Flash-grilled: Matt Sworder

By Joe Lutrario

- Last updated on GMT

Matt Sworder chef The Corner House restaurants Kent
Matt Sworder is chef owner of The Corner House restaurants in Minster and Canterbury. This May sees the launch of The Corner House Cookbook, which is billed as a celebration of Kentish produce.

What was your first job?
An emergency kitchen porter for my dad when the KP didn’t show up. I was eight at the time! 

What is your guiltiest food pleasure?  
Peanut butter on a fresh banana, the ultimate pick me up. 

What’s the best restaurant meal you’ve ever had?
Belmond Le Manoir aux Quat’Saisons for lunch a couple of years ago. Very special indeed. The attention to detail in all parts of the guest experience was amazing and meeting Raymond Blanc was a privilege.

What industry figure do you most admire, and why? 
I have a lot of respect for my former boss Adam Byatt, Trinity is a special restaurant  and I was part of the team that opened up his second restaurant Bistro Union, also in Clapham.

If you weren’t in kitchens, what would you do? 
Recently I have really enjoyed spending time in my garden setting it up for the summer, I love the idea of working in gardens as a landscape gardener. I would have to be self employed as I can't see myself working for anyone else anymore having run my own restaurants for almost six years.
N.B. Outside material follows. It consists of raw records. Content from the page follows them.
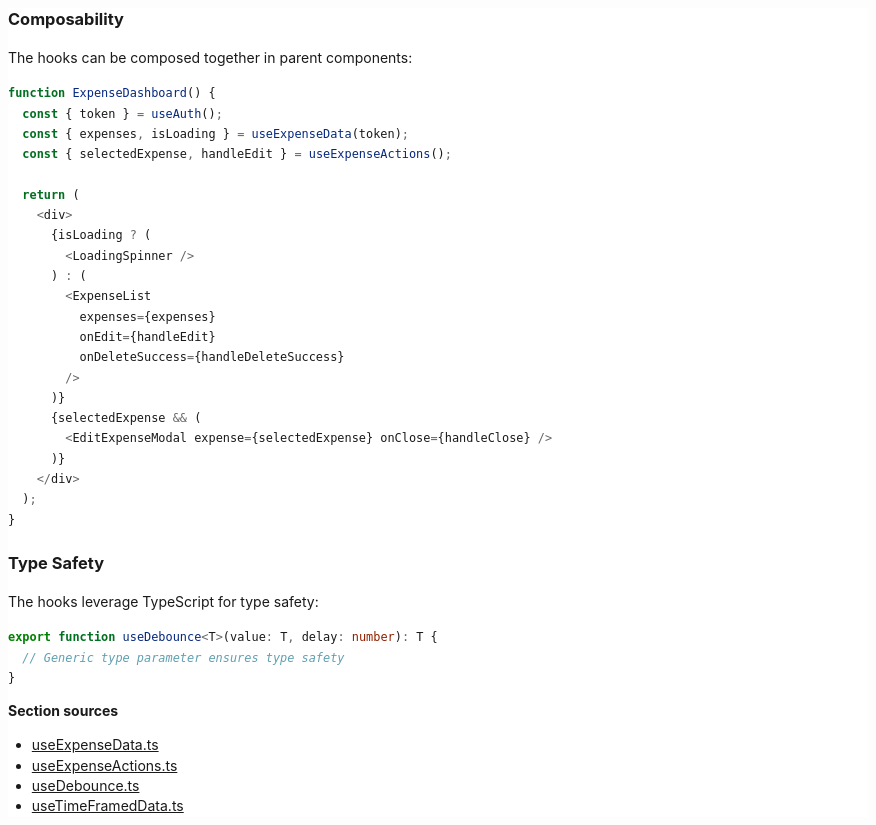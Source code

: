 ### Composability
The hooks can be composed together in parent components:

```typescript
function ExpenseDashboard() {
  const { token } = useAuth();
  const { expenses, isLoading } = useExpenseData(token);
  const { selectedExpense, handleEdit } = useExpenseActions();
  
  return (
    <div>
      {isLoading ? (
        <LoadingSpinner />
      ) : (
        <ExpenseList 
          expenses={expenses} 
          onEdit={handleEdit} 
          onDeleteSuccess={handleDeleteSuccess} 
        />
      )}
      {selectedExpense && (
        <EditExpenseModal expense={selectedExpense} onClose={handleClose} />
      )}
    </div>
  );
}
```

### Type Safety
The hooks leverage TypeScript for type safety:

```typescript
export function useDebounce<T>(value: T, delay: number): T {
  // Generic type parameter ensures type safety
}
```

**Section sources**
- [useExpenseData.ts](file://src/features/dashboard/hooks/useExpenseData.ts#L1-L86)
- [useExpenseActions.ts](file://src/features/dashboard/hooks/useExpenseActions.ts#L1-L16)
- [useDebounce.ts](file://src/hooks/useDebounce.ts#L1-L17)
- [useTimeFramedData.ts](file://src/hooks/useTimeFramedData.ts#L1-L96)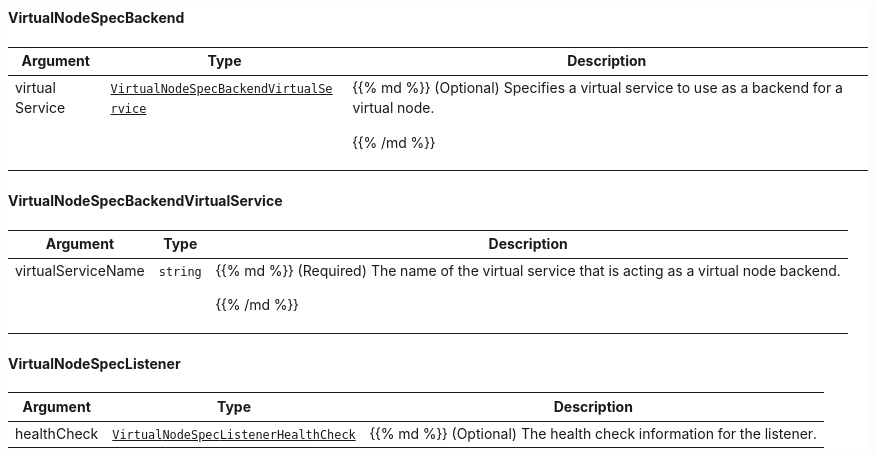 #### VirtualNodeSpecBackend

<table class="ml-6">
    <thead>
        <tr>
            <th>Argument</th>
            <th>Type</th>
            <th>Description</th>
        </tr>
    </thead>
    <tbody>
        <tr>
            <td class="align-top">virtual<wbr>Service</td>
            <td class="align-top"><code><a href="#virtualnodespecbackendvirtualservice">Virtual<wbr>Node<wbr>Spec<wbr>Backend<wbr>Virtual<wbr>Service</a></code></td>
            <td class="align-top">{{% md %}}
(Optional) Specifies a virtual service to use as a backend for a virtual node.

{{% /md %}}</td>
        </tr>
    </tbody>
</table>

#### VirtualNodeSpecBackendVirtualService

<table class="ml-6">
    <thead>
        <tr>
            <th>Argument</th>
            <th>Type</th>
            <th>Description</th>
        </tr>
    </thead>
    <tbody>
        <tr>
            <td class="align-top">virtual<wbr>Service<wbr>Name</td>
            <td class="align-top"><code>string</code></td>
            <td class="align-top">{{% md %}}
(Required) The name of the virtual service that is acting as a virtual node backend.

{{% /md %}}</td>
        </tr>
    </tbody>
</table>

#### VirtualNodeSpecListener

<table class="ml-6">
    <thead>
        <tr>
            <th>Argument</th>
            <th>Type</th>
            <th>Description</th>
        </tr>
    </thead>
    <tbody>
        <tr>
            <td class="align-top">health<wbr>Check</td>
            <td class="align-top"><code><a href="#virtualnodespeclistenerhealthcheck">Virtual<wbr>Node<wbr>Spec<wbr>Listener<wbr>Health<wbr>Check</a></code></td>
            <td class="align-top">{{% md %}}
(Optional) The health check information for the listener.
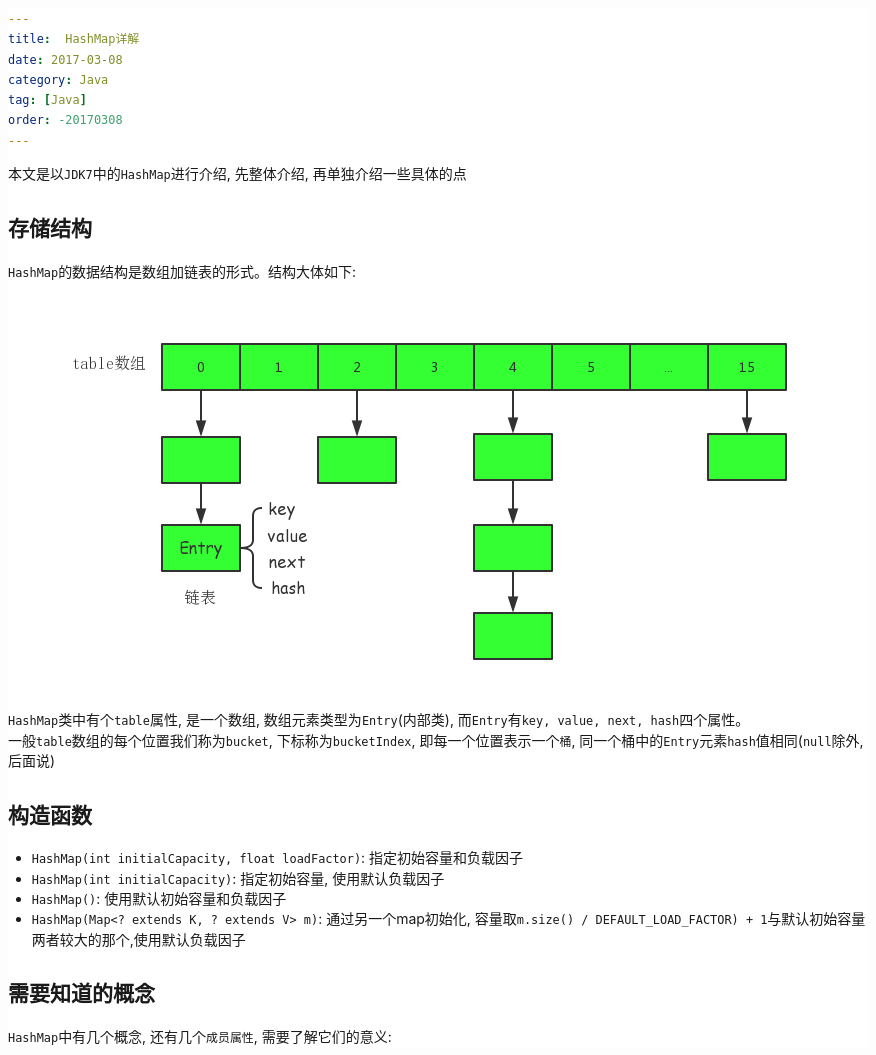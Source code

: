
 ```yaml
---
title:  HashMap详解
date: 2017-03-08
category: Java
tag: [Java]
order: -20170308
---
```

本文是以`JDK7`中的`HashMap`进行介绍, 先整体介绍, 再单独介绍一些具体的点


## 存储结构
`HashMap`的数据结构是数组加链表的形式。结构大体如下:

![HashMap结构图](./img/HashMap.png)

`HashMap`类中有个`table`属性, 是一个数组, 数组元素类型为`Entry`(内部类), 而`Entry`有`key, value, next, hash`四个属性。  
一般`table`数组的每个位置我们称为`bucket`, 下标称为`bucketIndex`, 即每一个位置表示一个`桶`, 同一个桶中的`Entry`元素`hash`值相同(`null`除外, 后面说)

## 构造函数

* `HashMap(int initialCapacity, float loadFactor)`: 指定初始容量和负载因子
* `HashMap(int initialCapacity)`: 指定初始容量, 使用默认负载因子
* `HashMap()`: 使用默认初始容量和负载因子
* `HashMap(Map<? extends K, ? extends V> m)`: 通过另一个map初始化, 容量取`m.size() / DEFAULT_LOAD_FACTOR) + 1`与默认初始容量两者较大的那个,使用默认负载因子

## 需要知道的概念
`HashMap`中有几个概念, 还有几个`成员属性`, 需要了解它们的意义:
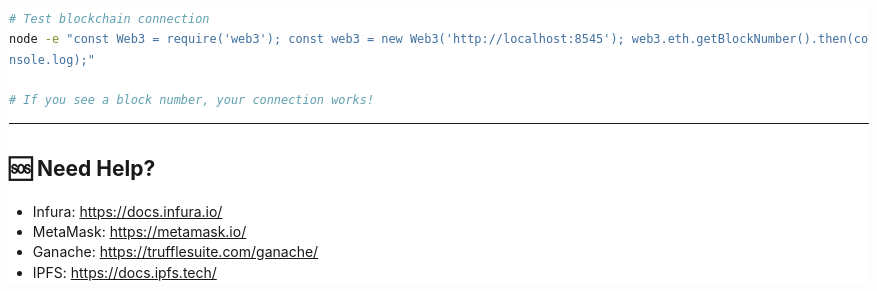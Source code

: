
 ```bash
# Test blockchain connection
node -e "const Web3 = require('web3'); const web3 = new Web3('http://localhost:8545'); web3.eth.getBlockNumber().then(console.log);"

# If you see a block number, your connection works!
```

---

## 🆘 Need Help?

- Infura: https://docs.infura.io/
- MetaMask: https://metamask.io/
- Ganache: https://trufflesuite.com/ganache/
- IPFS: https://docs.ipfs.tech/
What is your biggest regret?
I don’t like to have regrets, you play the cards you are dealt and stick by your decisions. I don’t think Adam Byatt knows but I was the second person bidding for the Bistro Union site, he won and then I decided to take a job working for him where I got to see the project evolve. At the time, I was a little gutted to lose out on the site as Abbeville Road in Clapham is a great location for a restaurant and the old Café Rouge site was a cracking leasehold agreement. However, in truth I do believe that if I’d secured the site I’d still be in London and would not have had the opportunities I’ve had with The Corner House in Kent and building a multi-site restaurant operation and starting a family here.

Pet hate in the kitchen?
Untidiness.

What’s the oddest thing a customer has said to you?
When guests are asked whether they would like their steak, blue, rare, medium rare, medium, medium well, well done and burnt yet we still get so many requests for the rare side of medium rare and things like that. We are already giving them plenty of options but sometimes that just isn’t enough... 

What’s the dish you wish you’d thought of?
Baked Alaska. Ice cream in the oven come on… it’s totally delicious. 

Describe your cooking style in three words
Simple done well. 

Most overrated food?
Foie gras.

Restaurant dictator for a day – what would you ban?
No shows. 

What’s the worst review you’ve ever had?
Some of the early days at Minster saw some shocking reviews as we changed the restaurant a lot from its previous style.

If you could cook for anyone in the world who would you pick, and why?
I would love to cook for Sir Richard Branson and then discuss with him how he managed to achieve such successful growth in his company, he is such an inspiration.

What advice would you give someone starting out in the industry?
Work in the best place you can, keep your head down, learn your trade and chase the skills and personal development, not the money.

Which single item of kitchen equipment could you not live without?
My Magimix. 

What do you cook at home on your days off?
I am experimenting with sourdough at home at the moment and really enjoying the baking. But my wife does most of the cooking at home. 

What’s your earliest food memory? 
Avocado. I loved it as a baby and still do, it’s beautiful.

What’s the best piece of advice you’ve ever been given?
Learn to walk before you start to run.

What’s the closest you’ve ever come to death?
I have been pretty lucky to date, no near death experiences.

Where do you go when you want to let your hair down?
Beach or the garden. We are lucky enough to have some incredible beaches locally. My garden, whilst small, is a mini paradise.

Tipple of choice?
Gin.

What would you choose to eat for your last meal?
Beef Wellington, dauphinoise potatoes, beef jus, grilled hispi cabbage.